My house has appently become where beetles come to die. I don’t know why there has been a sudden influx of the beetle elderly, and I don’t believe it’s because my residence somehow resembles Florida, but that is apparently what the retirement age beetle population believes.
They have come in droves. They flock to the windowsill in the kitchen; they gather in their dozens in the bathroom sink. They gasp their last in the balmy afternoon sun in my study and I have no idea from whence they come.
Perhaps it is the sudden appearance of springtime in Sunny Melbourne or maybe it’s because the Gurge have sequestered themselves in a plastic and steel bubble in Federation Square, but there is a frightening number of small beetles who have migrated in their final hours to my little abode. Do I have some bizarre magnetic attraction to geriatric beetles? Is it my new aftershave that draws them near? There must be something magical about my place of residence to the exoskeletal fraternity that causes them to gasp their last in the nooks and crannies of my little corner of the earth.
Yea, for there has been an infestation of late of little beetles, the genus I know not of, that seem to expire in the most unlikely of places. I have a little collection of beetle skeletons near my back door that is added to daily by the arrival of fresh specimens from the great beyond. They gather like dust on all the horizontal surfaces that can bear them, poor dears. I am intrigued as to why they should choose my house, of all the houses in the area, as their final resting place.

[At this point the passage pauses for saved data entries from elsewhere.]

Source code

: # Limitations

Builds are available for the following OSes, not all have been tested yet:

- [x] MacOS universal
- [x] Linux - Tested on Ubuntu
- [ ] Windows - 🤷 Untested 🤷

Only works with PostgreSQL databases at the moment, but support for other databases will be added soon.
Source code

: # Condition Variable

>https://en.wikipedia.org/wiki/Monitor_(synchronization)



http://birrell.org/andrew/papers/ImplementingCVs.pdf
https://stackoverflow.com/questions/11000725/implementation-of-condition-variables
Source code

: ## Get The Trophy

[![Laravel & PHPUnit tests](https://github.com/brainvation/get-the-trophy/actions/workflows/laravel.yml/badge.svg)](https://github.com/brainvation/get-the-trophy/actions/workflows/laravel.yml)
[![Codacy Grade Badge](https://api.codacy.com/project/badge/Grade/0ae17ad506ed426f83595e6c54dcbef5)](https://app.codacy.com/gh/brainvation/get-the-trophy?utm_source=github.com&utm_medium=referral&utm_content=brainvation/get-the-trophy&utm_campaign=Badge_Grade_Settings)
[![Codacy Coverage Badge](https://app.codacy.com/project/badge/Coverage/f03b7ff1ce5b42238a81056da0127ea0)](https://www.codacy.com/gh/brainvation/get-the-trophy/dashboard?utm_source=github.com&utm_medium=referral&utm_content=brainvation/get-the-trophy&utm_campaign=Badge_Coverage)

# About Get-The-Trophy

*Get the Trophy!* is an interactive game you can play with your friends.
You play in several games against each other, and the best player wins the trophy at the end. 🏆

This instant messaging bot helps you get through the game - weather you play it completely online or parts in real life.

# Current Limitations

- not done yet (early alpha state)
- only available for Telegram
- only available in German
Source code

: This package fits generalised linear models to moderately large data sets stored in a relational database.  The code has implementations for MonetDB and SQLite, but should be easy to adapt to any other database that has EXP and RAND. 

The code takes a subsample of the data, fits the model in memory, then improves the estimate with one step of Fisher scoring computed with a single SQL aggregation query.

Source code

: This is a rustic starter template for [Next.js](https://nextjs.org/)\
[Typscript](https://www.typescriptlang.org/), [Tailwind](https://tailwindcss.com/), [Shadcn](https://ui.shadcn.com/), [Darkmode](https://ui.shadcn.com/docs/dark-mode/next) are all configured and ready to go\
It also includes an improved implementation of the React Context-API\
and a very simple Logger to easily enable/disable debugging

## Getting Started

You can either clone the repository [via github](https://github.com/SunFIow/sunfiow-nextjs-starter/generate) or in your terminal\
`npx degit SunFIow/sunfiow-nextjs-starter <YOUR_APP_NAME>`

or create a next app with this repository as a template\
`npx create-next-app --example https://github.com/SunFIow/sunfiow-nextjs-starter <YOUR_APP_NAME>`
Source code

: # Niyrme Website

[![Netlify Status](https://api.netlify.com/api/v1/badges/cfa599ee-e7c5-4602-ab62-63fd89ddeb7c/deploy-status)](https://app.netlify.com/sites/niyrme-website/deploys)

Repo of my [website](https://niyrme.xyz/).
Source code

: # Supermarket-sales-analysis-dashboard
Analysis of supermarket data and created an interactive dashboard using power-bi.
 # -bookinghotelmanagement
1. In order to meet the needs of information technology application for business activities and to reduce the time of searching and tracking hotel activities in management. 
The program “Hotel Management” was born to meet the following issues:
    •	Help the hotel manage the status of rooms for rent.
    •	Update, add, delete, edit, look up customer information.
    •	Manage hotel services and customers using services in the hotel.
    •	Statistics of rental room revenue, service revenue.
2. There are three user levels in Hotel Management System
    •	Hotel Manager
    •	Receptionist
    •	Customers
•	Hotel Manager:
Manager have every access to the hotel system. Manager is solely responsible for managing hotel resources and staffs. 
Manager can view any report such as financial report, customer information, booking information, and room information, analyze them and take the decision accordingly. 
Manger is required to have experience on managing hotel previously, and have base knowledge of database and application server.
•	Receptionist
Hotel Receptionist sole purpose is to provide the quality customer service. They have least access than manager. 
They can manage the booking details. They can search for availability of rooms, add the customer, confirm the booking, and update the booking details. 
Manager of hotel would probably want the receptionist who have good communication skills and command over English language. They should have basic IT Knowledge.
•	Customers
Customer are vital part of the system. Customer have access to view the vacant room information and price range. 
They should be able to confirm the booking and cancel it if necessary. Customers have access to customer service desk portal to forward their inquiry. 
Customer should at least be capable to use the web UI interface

I’ll attempt to photograph their peaceful remains and see if I can’t figure out what they are, if not why they choose to come here to die. Lacking, as I do, the ability to speak their particular dialect, I am unable to ascertain why they feel so at home here in their final moments. I hope that by figuring out what they are that I might gain some little understanding of their maddening desire to decorate my home with their little corpses. I hope also that I might encourage them to think of my rear balcony as some form of beetle memorial ground. Then, at least, I might reduce the amount of vacuuming I have to do every week.